ChooseJarvis.com – Jarvis is a social media tool to help businesses understand what content performs the best on Twitter and Facebook. A great starting point for someone who wants to run a small software company in the social media space.

LustBox.no – like the above example, this is more than a website, this is a running eCommerce business and includes inventory. While the name might not give it away, it’s actually a subscription service for men, originally started by two friends in 2014 who wanted to bring the popular subscription box concept from North America to Norway.

Piclay (App) – this one definitely caught my attention since it has been on the app store for four years, and has a 4.5 star rating with over 58,000 reviews…so safe to say the app works and people like it.

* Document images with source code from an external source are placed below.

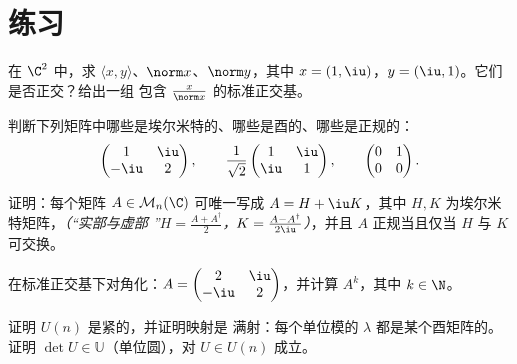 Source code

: \section{练习}

\begin{exercise}[$\star$]\label{exo:b2:hermitian:1}
在 $\C^2$ 中，求 $\langle x, y\rangle$、$\norm x$、$\norm y$，其中
$x = (1, \iu)$，$y = (\iu, 1)$。它们是否正交？给出一组
包含 $\frac{x}{\norm x}$ 的标准正交基。
\end{exercise}

\begin{exercise}[$\star$]\label{exo:b2:hermitian:2}
判断下列矩阵中哪些是埃尔米特的、哪些是酉的、哪些是正规的：
\[
\begin{pmatrix} 1 & \iu\\ -\iu & 2 \end{pmatrix},
\qquad
\frac{1}{\sqrt2}\begin{pmatrix} 1 & \iu\\ \iu & 1\end{pmatrix},
\qquad
\begin{pmatrix} 0 & 1\\ 0 & 0 \end{pmatrix}.
\]
\end{exercise}

\begin{exercise}[$\star$]\label{exo:b2:hermitian:3}
证明：每个矩阵 $A \in \mathcal{M}_n(\C)$ 可唯一写成 $A =
H + \iu K$，其中 $H, K$ 为埃尔米特矩阵，\emph{（“实部与虚部
”$H = \frac{A + A^\dagger}{2}$，$K = \frac{A -
A^\dagger}{2\iu}$）}，并且 $A$ 正规当且仅当 $H$ 与 $K$
可交换。
\end{exercise}

\begin{exercise}[$\star\star$]\label{exo:b2:hermitian:4}
在标准正交基下对角化：$A = \begin{pmatrix} 2 & \iu\\
-\iu & 2\end{pmatrix}$，并计算 $A^k$，其中 $k \in \N$。
\end{exercise}

\begin{exercise}[$\star\star$]\label{exo:b2:hermitian:5}
证明 $U(n)$ 是紧的，并证明映射是
满射：每个单位模的 $\lambda$ 都是某个酉矩阵的。
证明 $\det U \in \mathbb{U}$（单位圆），对 $U \in
U(n)$ 成立。
\end{exercise}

Piclay is an all-in-one photo app for the iPhone that makes it easy to overlay, mirror or collage your photos together to share on social media.

MovingCheaply.com – I haven’t seen many sites get this kind of traction in such a short period of time. Which means you should do your homework to make sure all the awesome results check out but given that the seller has an 100% feedback rating and has done north of $177k in transactions it sounds legit to me. Like the name implies, the site is for people looking for moving services and makes it’s money through lead generation.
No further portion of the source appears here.